§ **Your objective**:
Within the records that follow, find every line containing the string "textbf". Copy those lines.

§ **Data to examine**:
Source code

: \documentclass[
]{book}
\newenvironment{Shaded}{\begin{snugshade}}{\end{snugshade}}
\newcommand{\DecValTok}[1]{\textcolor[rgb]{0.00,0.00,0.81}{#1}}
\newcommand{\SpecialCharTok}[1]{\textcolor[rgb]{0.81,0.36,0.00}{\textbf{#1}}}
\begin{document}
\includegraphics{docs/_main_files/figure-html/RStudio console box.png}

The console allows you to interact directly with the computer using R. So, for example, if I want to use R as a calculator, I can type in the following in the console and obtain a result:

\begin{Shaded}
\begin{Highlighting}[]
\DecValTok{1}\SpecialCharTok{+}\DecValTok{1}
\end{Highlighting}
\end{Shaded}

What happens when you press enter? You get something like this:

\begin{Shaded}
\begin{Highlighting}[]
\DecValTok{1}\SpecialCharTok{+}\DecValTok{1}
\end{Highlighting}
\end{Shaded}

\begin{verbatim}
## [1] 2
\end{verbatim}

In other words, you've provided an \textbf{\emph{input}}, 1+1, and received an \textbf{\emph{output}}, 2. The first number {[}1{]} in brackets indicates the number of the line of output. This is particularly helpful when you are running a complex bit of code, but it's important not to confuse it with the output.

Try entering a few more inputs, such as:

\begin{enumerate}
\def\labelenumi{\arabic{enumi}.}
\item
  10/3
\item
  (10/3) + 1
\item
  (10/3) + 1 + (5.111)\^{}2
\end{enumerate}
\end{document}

§ **Worked solution**:
\newcommand{\SpecialCharTok}[1]{\textcolor[rgb]{0.81,0.36,0.00}{\textbf{#1}}}
In other words, you've provided an \textbf{\emph{input}}, 1+1, and received an \textbf{\emph{output}}, 2. The first number {[}1{]} in brackets indicates the number of the line of output. This is particularly helpful when you are running a complex bit of code, but it's important not to confuse it with the output.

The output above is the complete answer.